Live Online Event: UDNF will be introducing the Patient Navigation program to the undiagnosed and ultra-rare disease community during a live online event on Tuesday, February 6th at 12:00pm ET. Participants will learn about the various and diverse support that the program will address, including:
- Accessing social services for financial and healthcare support;
- Identifying viable research and diagnostic programs; and
- Fostering community among patients and families to facilitate social and emotional support.
“Before my son Mitchell passed away after living with an undiagnosed disease for five years, meaningful support was few and far between for my family,” said Michele Herndon, MSN, RN and Program Director of UDNF’s Patient Navigation Program. “Having gone through this experience myself, I made it a priority to deliver a program that recognizes the real challenges that patients and their loved ones face and provides obtainable resources to address them in a timely manner.”
The Patient Navigation Program will support patients both within the clinical sites of the Undiagnosed Diseases Network and the broader community beginning with Baylor College of Medicine and Washington University Medical Center in St. Louis. People currently living with or caring for those with an undiagnosed or ultra-rare disease nationwide are urged to apply on the UDNF website as the program continues to expand to new sites throughout the country: http://udnf.org/patient-navigation-program.
The Patient Navigation Program was made possible by a generous $2.5 million grant from the Chan Zuckerberg Initiative (CZI). The grant aligns with CZI’s health equity mission and UDNF’s prioritization of addressing disparities in the access to care.
“Living with an undiagnosed disease was not only confusing, but an incredibly isolating experience, with few outside outlets for emotional support,” said Mary Morlino, a UDNF patient navigator who was diagnosed with Sarcoidosis after 7 years of searching for answers. “I applaud the UDNF for making the Patient Navigation Program available so that more patients like myself can get the support they deserve, and I look forward to being able to share the knowledge I have gained from my own personal journey.”
About Undiagnosed Diseases Network Foundation
The Undiagnosed Diseases Network Foundation is a patient-led nonprofit organization founded in 2023 committed to improving access to diagnosis, research, and care for all with undiagnosed and ultra-rare diseases. The UDNF aims to foster collaboration among patients, clinicians, and scientists to enhance the quality of life of undiagnosed and ultra-rare disease patients and their families. For more information, please visit www.udnf.org.
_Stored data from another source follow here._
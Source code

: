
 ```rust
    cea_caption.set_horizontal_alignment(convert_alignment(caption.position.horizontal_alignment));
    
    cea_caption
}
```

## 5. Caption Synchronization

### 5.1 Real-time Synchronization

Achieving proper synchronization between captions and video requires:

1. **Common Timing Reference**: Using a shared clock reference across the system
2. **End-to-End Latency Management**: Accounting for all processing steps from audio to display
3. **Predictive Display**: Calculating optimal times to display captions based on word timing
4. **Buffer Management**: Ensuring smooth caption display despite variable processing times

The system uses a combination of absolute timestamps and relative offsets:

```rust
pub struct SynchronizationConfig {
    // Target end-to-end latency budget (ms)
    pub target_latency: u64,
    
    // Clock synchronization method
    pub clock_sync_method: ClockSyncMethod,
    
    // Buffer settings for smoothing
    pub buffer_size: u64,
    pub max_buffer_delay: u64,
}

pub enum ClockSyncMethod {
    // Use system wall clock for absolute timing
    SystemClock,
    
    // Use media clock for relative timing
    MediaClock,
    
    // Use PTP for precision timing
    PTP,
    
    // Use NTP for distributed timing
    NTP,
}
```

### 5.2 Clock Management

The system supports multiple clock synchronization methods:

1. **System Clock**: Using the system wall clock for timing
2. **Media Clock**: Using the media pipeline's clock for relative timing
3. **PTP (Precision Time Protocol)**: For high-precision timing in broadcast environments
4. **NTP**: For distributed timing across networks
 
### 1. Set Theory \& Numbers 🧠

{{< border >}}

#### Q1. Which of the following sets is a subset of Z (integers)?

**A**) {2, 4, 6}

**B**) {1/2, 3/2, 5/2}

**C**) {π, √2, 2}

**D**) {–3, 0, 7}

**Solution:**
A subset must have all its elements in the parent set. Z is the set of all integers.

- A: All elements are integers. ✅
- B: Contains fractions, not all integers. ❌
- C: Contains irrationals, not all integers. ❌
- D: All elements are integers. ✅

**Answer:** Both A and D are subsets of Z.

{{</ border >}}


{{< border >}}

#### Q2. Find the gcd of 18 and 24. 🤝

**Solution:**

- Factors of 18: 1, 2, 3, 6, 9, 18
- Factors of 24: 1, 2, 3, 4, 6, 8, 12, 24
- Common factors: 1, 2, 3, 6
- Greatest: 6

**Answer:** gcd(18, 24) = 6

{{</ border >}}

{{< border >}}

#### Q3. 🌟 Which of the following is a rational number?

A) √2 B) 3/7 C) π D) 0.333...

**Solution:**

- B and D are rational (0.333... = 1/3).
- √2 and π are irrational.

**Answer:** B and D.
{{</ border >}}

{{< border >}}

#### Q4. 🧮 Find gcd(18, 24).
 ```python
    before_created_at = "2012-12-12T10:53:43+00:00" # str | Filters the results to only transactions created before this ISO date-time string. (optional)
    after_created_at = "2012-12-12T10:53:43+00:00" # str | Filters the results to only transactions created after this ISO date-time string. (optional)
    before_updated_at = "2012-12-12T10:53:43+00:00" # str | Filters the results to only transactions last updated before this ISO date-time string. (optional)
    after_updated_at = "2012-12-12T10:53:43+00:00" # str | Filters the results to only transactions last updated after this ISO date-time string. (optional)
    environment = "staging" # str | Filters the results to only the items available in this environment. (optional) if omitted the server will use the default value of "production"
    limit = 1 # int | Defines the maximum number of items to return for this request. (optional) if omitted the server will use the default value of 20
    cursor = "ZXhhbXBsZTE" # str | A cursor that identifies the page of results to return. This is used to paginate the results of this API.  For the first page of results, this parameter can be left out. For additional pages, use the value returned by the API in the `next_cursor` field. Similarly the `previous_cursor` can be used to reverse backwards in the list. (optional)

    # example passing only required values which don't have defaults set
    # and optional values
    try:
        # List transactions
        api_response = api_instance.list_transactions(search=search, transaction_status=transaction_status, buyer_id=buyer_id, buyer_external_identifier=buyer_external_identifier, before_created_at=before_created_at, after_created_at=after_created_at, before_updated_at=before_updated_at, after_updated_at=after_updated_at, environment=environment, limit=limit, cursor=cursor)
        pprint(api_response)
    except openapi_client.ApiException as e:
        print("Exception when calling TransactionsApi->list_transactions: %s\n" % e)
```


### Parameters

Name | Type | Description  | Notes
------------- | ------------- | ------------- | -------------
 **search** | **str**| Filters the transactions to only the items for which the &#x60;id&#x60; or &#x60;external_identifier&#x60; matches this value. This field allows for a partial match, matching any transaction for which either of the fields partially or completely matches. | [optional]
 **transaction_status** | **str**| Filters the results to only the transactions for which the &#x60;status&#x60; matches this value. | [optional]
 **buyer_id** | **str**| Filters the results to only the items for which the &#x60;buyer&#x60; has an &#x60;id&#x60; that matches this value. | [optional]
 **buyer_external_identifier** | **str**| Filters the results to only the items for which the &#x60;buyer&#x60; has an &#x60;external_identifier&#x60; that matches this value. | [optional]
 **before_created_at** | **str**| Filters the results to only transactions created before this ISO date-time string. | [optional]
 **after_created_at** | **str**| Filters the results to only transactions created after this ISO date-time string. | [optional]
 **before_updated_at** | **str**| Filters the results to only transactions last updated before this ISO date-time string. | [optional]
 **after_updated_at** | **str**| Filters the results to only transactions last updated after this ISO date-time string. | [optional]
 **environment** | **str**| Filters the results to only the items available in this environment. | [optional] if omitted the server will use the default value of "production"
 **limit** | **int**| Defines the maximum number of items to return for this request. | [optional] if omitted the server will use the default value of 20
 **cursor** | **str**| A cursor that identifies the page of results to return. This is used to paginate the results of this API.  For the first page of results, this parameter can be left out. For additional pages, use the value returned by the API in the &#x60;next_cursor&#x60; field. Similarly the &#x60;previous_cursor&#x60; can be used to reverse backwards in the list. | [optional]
About Undiagnosed and Ultra-rare Diseases
The search for a diagnosis for an undiagnosed or ultra-rare disease can be long and difficult. Patients may go from doctor to doctor without answers, and they may face treatment delays, lack of access to specialists, invasive and costly tests, emotional distress, and longing for community. There are more than 10,000 known rare diseases that affect about 1 in 10 people (or 30 million people) in the U.S. Led by undiagnosed and ultra-rare patients and their families, the UDNF offers hope for healthcare that embraces the unknown and pursues clinical and research solutions for patient wellbeing.